* [EXERCISE DETAILS]: Would you repeat the data below exactly, taking out the images?

(Stored data entries)
== Segment start ==
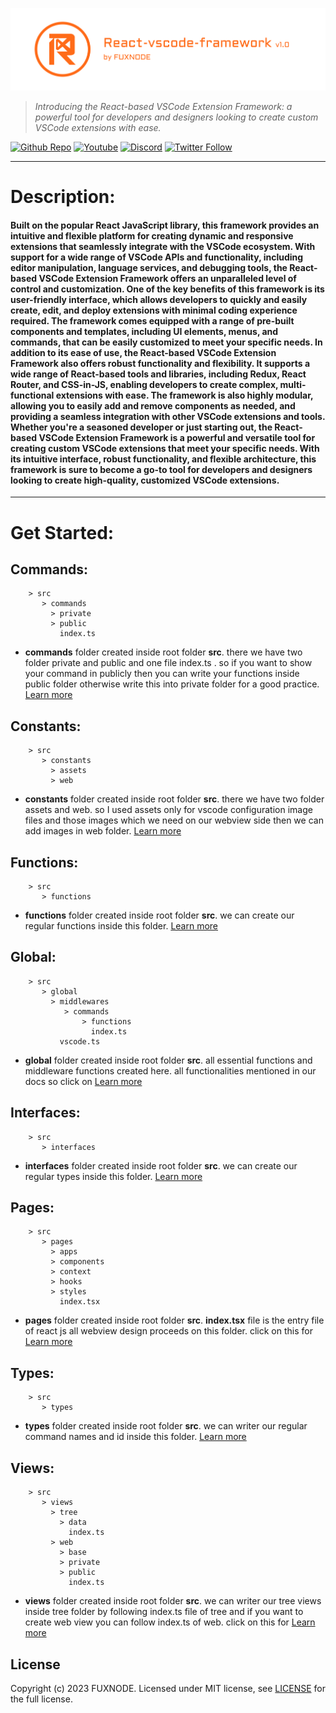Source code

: ![Demo](src/constants/web/card-intro.png)


> *Introducing the React-based VSCode Extension Framework: a powerful tool for developers and designers looking to create custom VSCode extensions with ease.*

[twitter-shield]: https://img.shields.io/twitter/follow/fuxnode?style=social
[twitter-url]: https://twitter.com/fuxnode
[github-shield]: https://img.shields.io/github/stars/Fux-Node/react-vscode-framework?style=social
[github-url]: https://github.com/Fux-Node/react-vscode-framework.git
[youtube-shield]: https://img.shields.io/youtube/channel/views/UClqkweaAkQhKTJKWDS3Tlnw?style=social
[youtube-url]: https://www.youtube.com/UClqkweaAkQhKTJKWDS3Tlnw
[discord-shield]: https://dcbadge.vercel.app/api/server/hACSzssXYy?style=social
[discord-url]: https://discord.gg/hACSzssXYy

[![Github Repo][github-shield]][github-url]
[![Youtube][youtube-shield]][youtube-url]
[![Discord][discord-shield]][discord-url]
[![Twitter Follow][twitter-shield]][twitter-url]

****

# Description:

#### Built on the popular React JavaScript library, this framework provides an intuitive and flexible platform for creating dynamic and responsive extensions that seamlessly integrate with the VSCode ecosystem. With support for a wide range of VSCode APIs and functionality, including editor manipulation, language services, and debugging tools, the React-based VSCode Extension Framework offers an unparalleled level of control and customization. One of the key benefits of this framework is its user-friendly interface, which allows developers to quickly and easily create, edit, and deploy extensions with minimal coding experience required. The framework comes equipped with a range of pre-built components and templates, including UI elements, menus, and commands, that can be easily customized to meet your specific needs. In addition to its ease of use, the React-based VSCode Extension Framework also offers robust functionality and flexibility. It supports a wide range of React-based tools and libraries, including Redux, React Router, and CSS-in-JS, enabling developers to create complex, multi-functional extensions with ease. The framework is also highly modular, allowing you to easily add and remove components as needed, and providing a seamless integration with other VSCode extensions and tools. Whether you're a seasoned developer or just starting out, the React-based VSCode Extension Framework is a powerful and versatile tool for creating custom VSCode extensions that meet your specific needs. With its intuitive interface, robust functionality, and flexible architecture, this framework is sure to become a go-to tool for developers and designers looking to create high-quality, customized VSCode extensions.
****

# Get Started:

## Commands:
        > src
           > commands
             > private
             > public
               index.ts

* **commands** folder created inside root folder **src**. there we have two folder private and public and one file index.ts . so if you want to show your command in publicly then you can write your functions inside public folder otherwise write this into private folder for a good practice. [Learn more](https://fuxnode.com/docs#Commands)

## Constants:
        > src
           > constants
             > assets
             > web

* **constants** folder created inside root folder **src**. there we have two folder assets and web. so I used assets only for vscode configuration image files and those images which we need on our webview side then we can add images in web folder. [Learn more](https://fuxnode.com/docs#Constants)

## Functions:
        > src
           > functions

* **functions** folder created inside root folder **src**. we can create our regular functions inside this folder. [Learn more](https://fuxnode.com/docs#Functions)

## Global:
        > src
           > global
             > middlewares
                > commands
                    > functions
                      index.ts
               vscode.ts

* **global** folder created inside root folder **src**. all essential functions and middleware functions created here. all functionalities mentioned in our docs so click on [Learn more](https://fuxnode.com/docs#Global)

## Interfaces:
        > src
           > interfaces

* **interfaces** folder created inside root folder **src**. we can create our regular types inside this folder. [Learn more](https://fuxnode.com/docs#Interfaces)

## Pages:
        > src
           > pages
             > apps
             > components
             > context
             > hooks
             > styles
               index.tsx

* **pages** folder created inside root folder **src**. **index.tsx** file is the entry file of react js all webview design proceeds on this folder. click on this for [Learn more](https://fuxnode.com/docs#Pages)

## Types:
        > src
           > types

* **types** folder created inside root folder **src**. we can writer our regular command names and id inside this folder. [Learn more](https://fuxnode.com/docs#Types)

## Views:
        > src
           > views
             > tree
               > data
                 index.ts
             > web
               > base
               > private
               > public
                 index.ts

* **views** folder created inside root folder **src**. we can writer our tree views inside tree folder by following index.ts file of tree and if you want to create web view you can follow index.ts of web. click on this for [Learn more](https://fuxnode.com/docs#Views)

## License

Copyright (c) 2023 FUXNODE. Licensed under MIT license, see [LICENSE](LICENSE) for the full license.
== Segment end ==
* [WRITTEN ANSWER]:
Source code

: ![Demo](src/constants/web/card-intro.png)


> *Introducing the React-based VSCode Extension Framework: a powerful tool for developers and designers looking to create custom VSCode extensions with ease.*

[twitter-shield]: https://img.shields.io/twitter/follow/fuxnode?style=social
[twitter-url]: https://twitter.com/fuxnode
[github-shield]: https://img.shields.io/github/stars/Fux-Node/react-vscode-framework?style=social
[github-url]: https://github.com/Fux-Node/react-vscode-framework.git
[youtube-shield]: https://img.shields.io/youtube/channel/views/UClqkweaAkQhKTJKWDS3Tlnw?style=social
[youtube-url]: https://www.youtube.com/UClqkweaAkQhKTJKWDS3Tlnw
[discord-shield]: https://dcbadge.vercel.app/api/server/hACSzssXYy?style=social
[discord-url]: https://discord.gg/hACSzssXYy

[![Github Repo][github-shield]][github-url]
[![Youtube][youtube-shield]][youtube-url]
[![Discord][discord-shield]][discord-url]
[![Twitter Follow][twitter-shield]][twitter-url]

****

# Description:

#### Built on the popular React JavaScript library, this framework provides an intuitive and flexible platform for creating dynamic and responsive extensions that seamlessly integrate with the VSCode ecosystem. With support for a wide range of VSCode APIs and functionality, including editor manipulation, language services, and debugging tools, the React-based VSCode Extension Framework offers an unparalleled level of control and customization. One of the key benefits of this framework is its user-friendly interface, which allows developers to quickly and easily create, edit, and deploy extensions with minimal coding experience required. The framework comes equipped with a range of pre-built components and templates, including UI elements, menus, and commands, that can be easily customized to meet your specific needs. In addition to its ease of use, the React-based VSCode Extension Framework also offers robust functionality and flexibility. It supports a wide range of React-based tools and libraries, including Redux, React Router, and CSS-in-JS, enabling developers to create complex, multi-functional extensions with ease. The framework is also highly modular, allowing you to easily add and remove components as needed, and providing a seamless integration with other VSCode extensions and tools. Whether you're a seasoned developer or just starting out, the React-based VSCode Extension Framework is a powerful and versatile tool for creating custom VSCode extensions that meet your specific needs. With its intuitive interface, robust functionality, and flexible architecture, this framework is sure to become a go-to tool for developers and designers looking to create high-quality, customized VSCode extensions.
****

# Get Started:

## Commands:
        > src
           > commands
             > private
             > public
               index.ts

* **commands** folder created inside root folder **src**. there we have two folder private and public and one file index.ts . so if you want to show your command in publicly then you can write your functions inside public folder otherwise write this into private folder for a good practice. [Learn more](https://fuxnode.com/docs#Commands)

## Constants:
        > src
           > constants
             > assets
             > web

* **constants** folder created inside root folder **src**. there we have two folder assets and web. so I used assets only for vscode configuration image files and those images which we need on our webview side then we can add images in web folder. [Learn more](https://fuxnode.com/docs#Constants)

## Functions:
        > src
           > functions

* **functions** folder created inside root folder **src**. we can create our regular functions inside this folder. [Learn more](https://fuxnode.com/docs#Functions)

## Global:
        > src
           > global
             > middlewares
                > commands
                    > functions
                      index.ts
               vscode.ts

* **global** folder created inside root folder **src**. all essential functions and middleware functions created here. all functionalities mentioned in our docs so click on [Learn more](https://fuxnode.com/docs#Global)

## Interfaces:
        > src
           > interfaces

* **interfaces** folder created inside root folder **src**. we can create our regular types inside this folder. [Learn more](https://fuxnode.com/docs#Interfaces)

## Pages:
        > src
           > pages
             > apps
             > components
             > context
             > hooks
             > styles
               index.tsx

* **pages** folder created inside root folder **src**. **index.tsx** file is the entry file of react js all webview design proceeds on this folder. click on this for [Learn more](https://fuxnode.com/docs#Pages)

## Types:
        > src
           > types

* **types** folder created inside root folder **src**. we can writer our regular command names and id inside this folder. [Learn more](https://fuxnode.com/docs#Types)

## Views:
        > src
           > views
             > tree
               > data
                 index.ts
             > web
               > base
               > private
               > public
                 index.ts

* **views** folder created inside root folder **src**. we can writer our tree views inside tree folder by following index.ts file of tree and if you want to create web view you can follow index.ts of web. click on this for [Learn more](https://fuxnode.com/docs#Views)

## License

Copyright (c) 2023 FUXNODE. Licensed under MIT license, see [LICENSE](LICENSE) for the full license.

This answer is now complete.